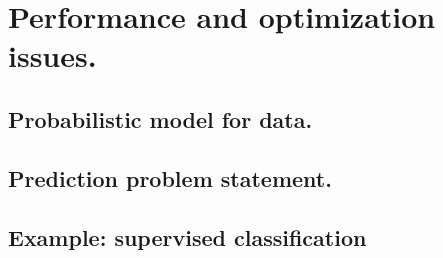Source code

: \chapter{Performance and optimization issues.}

	\section{Probabilistic model for data.}

	\section{Prediction problem statement.}

	\section{Example: supervised classification}
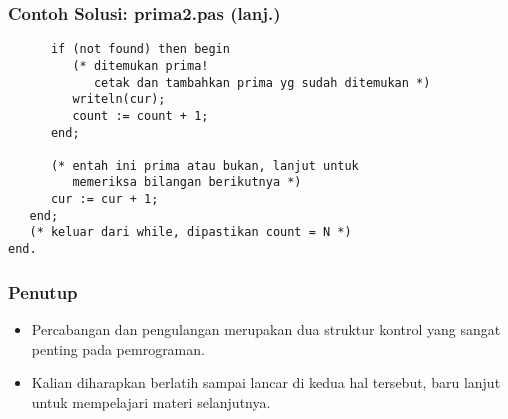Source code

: \documentclass{beamer}
\begin{document}
\begin{frame}[fragile]
\frametitle{Contoh Solusi: prima2.pas (lanj.)}
\begin{lstlisting}
      if (not found) then begin
         (* ditemukan prima! 
            cetak dan tambahkan prima yg sudah ditemukan *)
         writeln(cur);
         count := count + 1;
      end;

      (* entah ini prima atau bukan, lanjut untuk 
         memeriksa bilangan berikutnya *)
      cur := cur + 1;
   end;
   (* keluar dari while, dipastikan count = N *)
end.
\end{lstlisting}
\end{frame}

\begin{frame}
\frametitle{Penutup}
\begin{itemize}
	\item Percabangan dan pengulangan merupakan dua struktur kontrol yang sangat penting pada pemrograman.
	\item Kalian diharapkan berlatih sampai lancar di kedua hal tersebut, baru lanjut untuk mempelajari materi selanjutnya.
\end{itemize}
\end{frame}
\end{document}
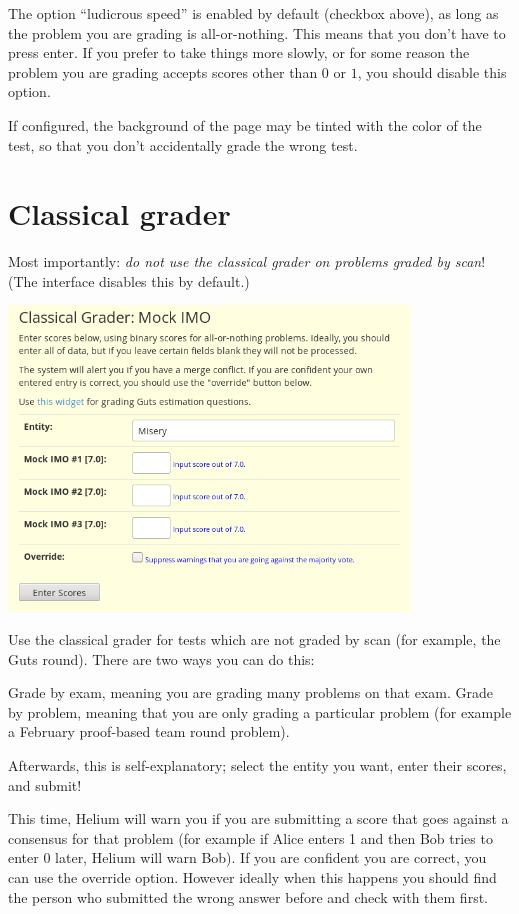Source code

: The option ``ludicrous speed'' is enabled by default (checkbox above),
as long as the problem you are grading is all-or-nothing.
This means that you don't have to press enter.
If you prefer to take things more slowly,
or for some reason the problem you are grading accepts
scores other than $0$ or $1$,
you should disable this option.

If configured, the background of the page may be tinted
with the color of the test, so that you don't accidentally grade
the wrong test.

\section{Classical grader}
Most importantly:
\emph{do not use the classical grader on problems graded by scan}!
(The interface disables this by default.)

\begin{center}
	\includegraphics[width=0.8\textwidth]{images/classicgrade.png}
\end{center}

Use the classical grader for tests which are not graded by scan
(for example, the Guts round).
There are two ways you can do this:
\begin{itemize}
	\ii Grade by exam, meaning you are grading many problems on that exam.
	\ii Grade by problem, meaning that you are only grading 
	a particular problem (for example a February proof-based team round problem).
\end{itemize}
Afterwards, this is self-explanatory;
select the entity you want, enter their scores, and submit!

This time, Helium will warn you if you are submitting
a score that goes against a consensus for that problem
(for example if Alice enters 1 and then Bob tries to enter 0 later,
Helium will warn Bob).
If you are confident you are correct, you can use the override option.
However ideally when this happens you should find the person
who submitted the wrong answer before and check with them first.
# # # # #
WHAT TO DO: An exact repeat of the lines from the one containing "scores other than" through the final line above, both included, is the whole answer.

ANSWER FOR THE TASK:
scores other than $0$ or $1$,
you should disable this option.

If configured, the background of the page may be tinted
with the color of the test, so that you don't accidentally grade
the wrong test.

\section{Classical grader}
Most importantly:
\emph{do not use the classical grader on problems graded by scan}!
(The interface disables this by default.)

\begin{center}
	\includegraphics[width=0.8\textwidth]{images/classicgrade.png}
\end{center}

Use the classical grader for tests which are not graded by scan
(for example, the Guts round).
There are two ways you can do this:
\begin{itemize}
	\ii Grade by exam, meaning you are grading many problems on that exam.
	\ii Grade by problem, meaning that you are only grading 
	a particular problem (for example a February proof-based team round problem).
\end{itemize}
Afterwards, this is self-explanatory;
select the entity you want, enter their scores, and submit!

This time, Helium will warn you if you are submitting
a score that goes against a consensus for that problem
(for example if Alice enters 1 and then Bob tries to enter 0 later,
Helium will warn Bob).
If you are confident you are correct, you can use the override option.
However ideally when this happens you should find the person
who submitted the wrong answer before and check with them first.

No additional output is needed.